Crystal shape and size control using a plug flow crystallization configuration

Abstract

This work focuses on modeling and control of a continuous plug flow crystallizer (PFC) used to produce tetragonal hen-egg-white (HEW) lysozyme crystals and proposes an optimization-based control scheme to produce crystals with desired size and shape distributions in the presence of disturbances. Initially, a kinetic Monte Carlo (kMC) model is developed to simulate the crystal growth in a seeded PFC, which consists of five distinct segments. The crystal growth rate equations taken from (Durbin and Feher, 1986) are used in the kMC simulations for the modeling of the crystal growth in the direction of (110) and (101) faces. Then, a population balance equation (PBE) is presented to describe the spatio-temporal evolution of the crystal volume distribution of the entire crystal population, and the method of moments is applied to derive a reduced-order moment model.
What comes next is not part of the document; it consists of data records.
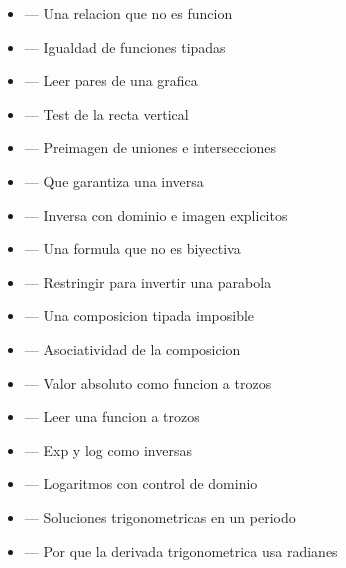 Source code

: \documentclass[10pt,a4paper,oneside,openany]{book}
\begin{document}
\begin{itemize}
\item {} — Una relacion que no es funcion
\item {} — Igualdad de funciones tipadas
\item {} — Leer pares de una grafica
\item {} — Test de la recta vertical
\item {} — Preimagen de uniones e intersecciones
\item {} — Que garantiza una inversa
\item {} — Inversa con dominio e imagen explicitos
\item {} — Una formula que no es biyectiva
\item {} — Restringir para invertir una parabola
\item {} — Una composicion tipada imposible
\item {} — Asociatividad de la composicion
\item {} — Valor absoluto como funcion a trozos
\item {} — Leer una funcion a trozos
\item {} — Exp y log como inversas
\item {} — Logaritmos con control de dominio
\item {} — Soluciones trigonometricas en un periodo
\item {} — Por que la derivada trigonometrica usa radianes
\end{itemize}
\end{document}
Along with the mass and energy balance equations, the leading moments that describe the dominant dynamic behavior of the crystal volume distribution are used in the optimization-based controller to compute optimal jacket temperatures for each segment of the PFC and the optimal superficial velocity, in order to minimize the squared deviation of the average crystal size and shape from the set-points throughout the PFC. Furthermore, a feed-forward control (FFC) strategy is proposed to deal with feed flow disturbances that occur during the operation of the PFC. Using the proposed optimization and control schemes, crystals with desired size and shape distributions are produced in the presence of significant disturbances in the inflow solute concentration and size distribution of seed crystals.